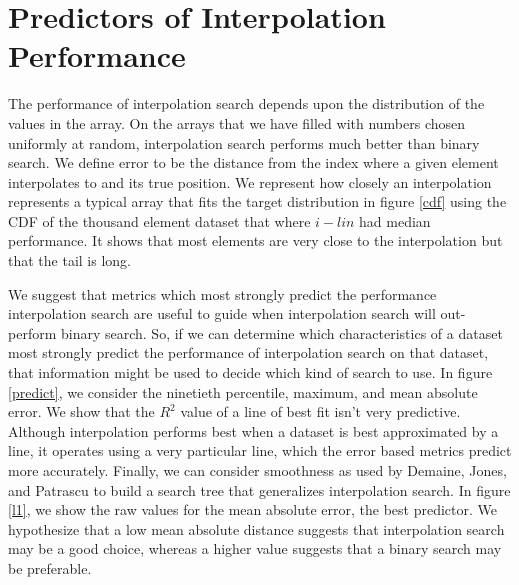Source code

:\documentclass[twocolumn]{article}
\begin{document}
\section{Predictors of Interpolation Performance}
\begin{figure}[t]
\end{figure} \label{cdf}

The performance of interpolation search depends upon the distribution of the values in the array. On the arrays that we have filled with numbers chosen uniformly at random, interpolation search performs much better than binary search. We define error to be the distance from the index where a given element interpolates to and its true position. We represent how closely an interpolation represents a typical array that fits the target distribution in figure \ref{cdf} using the CDF of the thousand element dataset that where $i-lin$ had median performance. It shows that most elements are very close to the interpolation but that the tail is long.

We suggest that metrics which most strongly predict the performance interpolation search are useful to guide when interpolation search will out-perform binary search. So, if we can determine which characteristics of a dataset most strongly predict the performance of interpolation search on that dataset, that information might be used to decide which kind of search to use. In figure \ref{predict}, we consider the ninetieth percentile, maximum, and mean absolute error. We show that the $R^2$ value of a line of best fit isn't very predictive. Although interpolation performs best when a dataset is best approximated by a line, it operates using a very particular line, which the error based metrics predict more accurately. Finally, we can consider smoothness as used by Demaine, Jones, and Patrascu to build a search tree that generalizes interpolation search. \cite{demaine-jones-patrascu} In figure \ref{l1}, we show the raw values for the mean absolute error, the best predictor. We hypothesize that a low mean absolute distance suggests that interpolation search may be a good choice, whereas a higher value suggests that a binary search may be preferable.
\end{document}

☆ ☆ ☆

Problem statement: Go through the entries above and copy out every line that includes the word "using".

Task solution:
The performance of interpolation search depends upon the distribution of the values in the array. On the arrays that we have filled with numbers chosen uniformly at random, interpolation search performs much better than binary search. We define error to be the distance from the index where a given element interpolates to and its true position. We represent how closely an interpolation represents a typical array that fits the target distribution in figure \ref{cdf} using the CDF of the thousand element dataset that where $i-lin$ had median performance. It shows that most elements are very close to the interpolation but that the tail is long.
We suggest that metrics which most strongly predict the performance interpolation search are useful to guide when interpolation search will out-perform binary search. So, if we can determine which characteristics of a dataset most strongly predict the performance of interpolation search on that dataset, that information might be used to decide which kind of search to use. In figure \ref{predict}, we consider the ninetieth percentile, maximum, and mean absolute error. We show that the $R^2$ value of a line of best fit isn't very predictive. Although interpolation performs best when a dataset is best approximated by a line, it operates using a very particular line, which the error based metrics predict more accurately. Finally, we can consider smoothness as used by Demaine, Jones, and Patrascu to build a search tree that generalizes interpolation search. \cite{demaine-jones-patrascu} In figure \ref{l1}, we show the raw values for the mean absolute error, the best predictor. We hypothesize that a low mean absolute distance suggests that interpolation search may be a good choice, whereas a higher value suggests that a binary search may be preferable.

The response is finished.